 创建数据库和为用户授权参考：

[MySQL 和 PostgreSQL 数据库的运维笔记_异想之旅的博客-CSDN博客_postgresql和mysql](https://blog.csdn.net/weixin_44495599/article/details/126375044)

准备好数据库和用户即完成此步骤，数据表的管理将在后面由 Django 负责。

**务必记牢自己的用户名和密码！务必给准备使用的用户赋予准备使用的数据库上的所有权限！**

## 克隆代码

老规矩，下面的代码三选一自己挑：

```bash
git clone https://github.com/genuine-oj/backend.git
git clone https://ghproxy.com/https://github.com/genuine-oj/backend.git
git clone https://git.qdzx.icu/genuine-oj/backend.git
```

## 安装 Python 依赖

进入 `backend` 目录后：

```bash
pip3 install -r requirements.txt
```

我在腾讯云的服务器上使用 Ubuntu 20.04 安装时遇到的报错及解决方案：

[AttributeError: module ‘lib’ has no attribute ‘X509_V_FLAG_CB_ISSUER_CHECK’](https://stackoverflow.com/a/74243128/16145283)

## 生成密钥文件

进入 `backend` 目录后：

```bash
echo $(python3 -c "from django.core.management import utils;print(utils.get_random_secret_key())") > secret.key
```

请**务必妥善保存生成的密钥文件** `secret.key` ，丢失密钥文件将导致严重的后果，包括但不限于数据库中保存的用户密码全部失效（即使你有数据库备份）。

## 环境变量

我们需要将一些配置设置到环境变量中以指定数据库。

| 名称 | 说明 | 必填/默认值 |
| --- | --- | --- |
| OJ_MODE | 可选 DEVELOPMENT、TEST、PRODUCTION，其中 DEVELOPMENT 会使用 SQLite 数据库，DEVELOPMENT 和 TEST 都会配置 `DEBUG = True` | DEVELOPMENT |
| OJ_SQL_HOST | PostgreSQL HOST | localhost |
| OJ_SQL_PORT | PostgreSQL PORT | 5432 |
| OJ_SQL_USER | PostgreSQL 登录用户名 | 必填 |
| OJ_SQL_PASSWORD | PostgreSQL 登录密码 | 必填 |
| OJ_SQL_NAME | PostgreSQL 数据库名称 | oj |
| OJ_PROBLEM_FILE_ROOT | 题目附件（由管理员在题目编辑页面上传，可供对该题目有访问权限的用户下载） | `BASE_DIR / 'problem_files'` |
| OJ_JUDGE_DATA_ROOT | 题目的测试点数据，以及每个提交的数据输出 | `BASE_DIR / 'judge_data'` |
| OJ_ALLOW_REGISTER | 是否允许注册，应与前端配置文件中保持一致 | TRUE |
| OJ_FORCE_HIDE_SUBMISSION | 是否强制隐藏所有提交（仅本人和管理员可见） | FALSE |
######
Everything from the line containing "[AttributeError: module ‘lib’" through the last line of the listing must be reproduced exactly, and no other line.

Solved problem:
[AttributeError: module ‘lib’ has no attribute ‘X509_V_FLAG_CB_ISSUER_CHECK’](https://stackoverflow.com/a/74243128/16145283)

## 生成密钥文件

进入 `backend` 目录后：

```bash
echo $(python3 -c "from django.core.management import utils;print(utils.get_random_secret_key())") > secret.key
```

请**务必妥善保存生成的密钥文件** `secret.key` ，丢失密钥文件将导致严重的后果，包括但不限于数据库中保存的用户密码全部失效（即使你有数据库备份）。

## 环境变量

我们需要将一些配置设置到环境变量中以指定数据库。

| 名称 | 说明 | 必填/默认值 |
| --- | --- | --- |
| OJ_MODE | 可选 DEVELOPMENT、TEST、PRODUCTION，其中 DEVELOPMENT 会使用 SQLite 数据库，DEVELOPMENT 和 TEST 都会配置 `DEBUG = True` | DEVELOPMENT |
| OJ_SQL_HOST | PostgreSQL HOST | localhost |
| OJ_SQL_PORT | PostgreSQL PORT | 5432 |
| OJ_SQL_USER | PostgreSQL 登录用户名 | 必填 |
| OJ_SQL_PASSWORD | PostgreSQL 登录密码 | 必填 |
| OJ_SQL_NAME | PostgreSQL 数据库名称 | oj |
| OJ_PROBLEM_FILE_ROOT | 题目附件（由管理员在题目编辑页面上传，可供对该题目有访问权限的用户下载） | `BASE_DIR / 'problem_files'` |
| OJ_JUDGE_DATA_ROOT | 题目的测试点数据，以及每个提交的数据输出 | `BASE_DIR / 'judge_data'` |
| OJ_ALLOW_REGISTER | 是否允许注册，应与前端配置文件中保持一致 | TRUE |
| OJ_FORCE_HIDE_SUBMISSION | 是否强制隐藏所有提交（仅本人和管理员可见） | FALSE |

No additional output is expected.